401 Bleecker St., West Village
They’re obviously famous for their cupcakes, but Magnolia also puts that amazing buttercream to good use on wedding cakes. Their bakers are especially adept at beautiful textures, creating soft, flower petal effects and even taking on the challenge of ómbre frosting. In addition to the New York original, they now have locations in Chicago and Los Angeles.
Art Space NYC
104 W. 14th St., 5th Fl., Union Square
Known for their Venetian plaster, Art Space NYC provides high-quality architectural art, eglomise glass, metal and other special finishes to clients worldwide. They also offer educational workshops on Venetian plastering, French plaster Stuc Pierre, American clay, and more.
Laserow Antiques & Interior Design
41 Union Sq., Suite 420, Union Square
Swedish mother-daughter team Karin and Liza Laserow draw on Karin's 30 years of industry experience to inform their interior design firm and antique showrooms (there's a New York location on Union Square and one in the sweetly rural Swedish town of Vollsjö). While the Laserows specialize in period antiques made between 1500 and 1850, their real talent is for finding comfortable, seamless ways to integrate those heirloom pieces into a more modern decorating style. Skeptics who need further proof of Karin's serious chops can watch her in her role as the antiques expert in the Swedish TV series Trash or Treasure (Bytt är Bytt).
17 E. 17th St., Union Square
Dig Inn’s philosophy is “farm to counter,” which means that they serve sustainably sourced, usually local food in a casual setting and in a price range that makes it a reasonable option for everyday lunch. The salads and the market plates are easy to take back to the office (or home for dinner), and the menu changes with the seasons, so you won't ever be bored with the offerings. There are locations in Morningside Heights, Union Square, Tribeca, and in Midtown on 52nd, Madison, and 55th, in Lower Manhattan on Pine, Liberty, and Broad St., in Nomad, and off Madison Square Park.
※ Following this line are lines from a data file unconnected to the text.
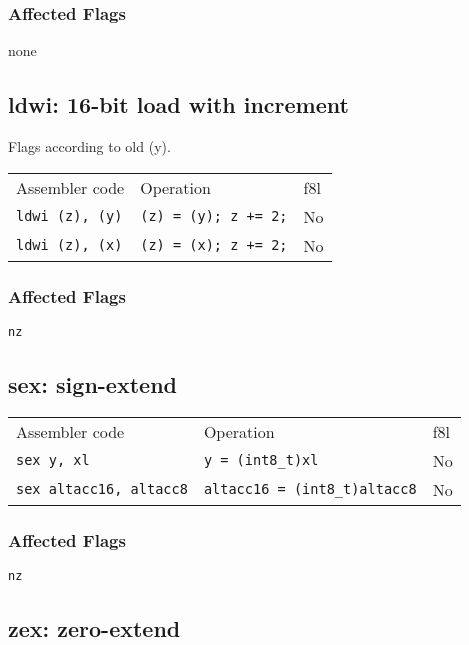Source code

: \documentclass{book}
\begin{document}
\subsubsection*{Affected Flags}

none


\subsection{ldwi: 16-bit load with increment}

Flags according to old (y).

\begin{tabular}{l l l}
Assembler code         & Operation                   & f8l \\
\texttt{ldwi (z), (y)} & \texttt{(z) = (y); z += 2;} & No \\
\texttt{ldwi (z), (x)} & \texttt{(z) = (x); z += 2;} & No \\
\end{tabular}

\subsubsection*{Affected Flags}

\texttt{nz}


\subsection{sex: sign-extend}

\begin{tabular}{l l l}
Assembler code                 & Operation                            & f8l \\
\texttt{sex y, xl}             & \texttt{y = (int8\_t)xl}             & No \\
\texttt{sex altacc16, altacc8} & \texttt{altacc16 = (int8\_t)altacc8} & No \\
\end{tabular}

\subsubsection*{Affected Flags}

\texttt{nz}


\subsection{zex: zero-extend}
\end{document}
860 Broadway, 4th Floor, Union Square
Tai Ping’s luxurious carpets, which are handmade in China, can be found in many of the world’ best hotels—but they also make them for homes in custom sizes. Their gorgeous, Asian-inflected showroom space on Union Square is to the trade, so make an appointment and go with an interior designer. Their recent collaboration with Chen Chen & Kai Williams is particularly cool.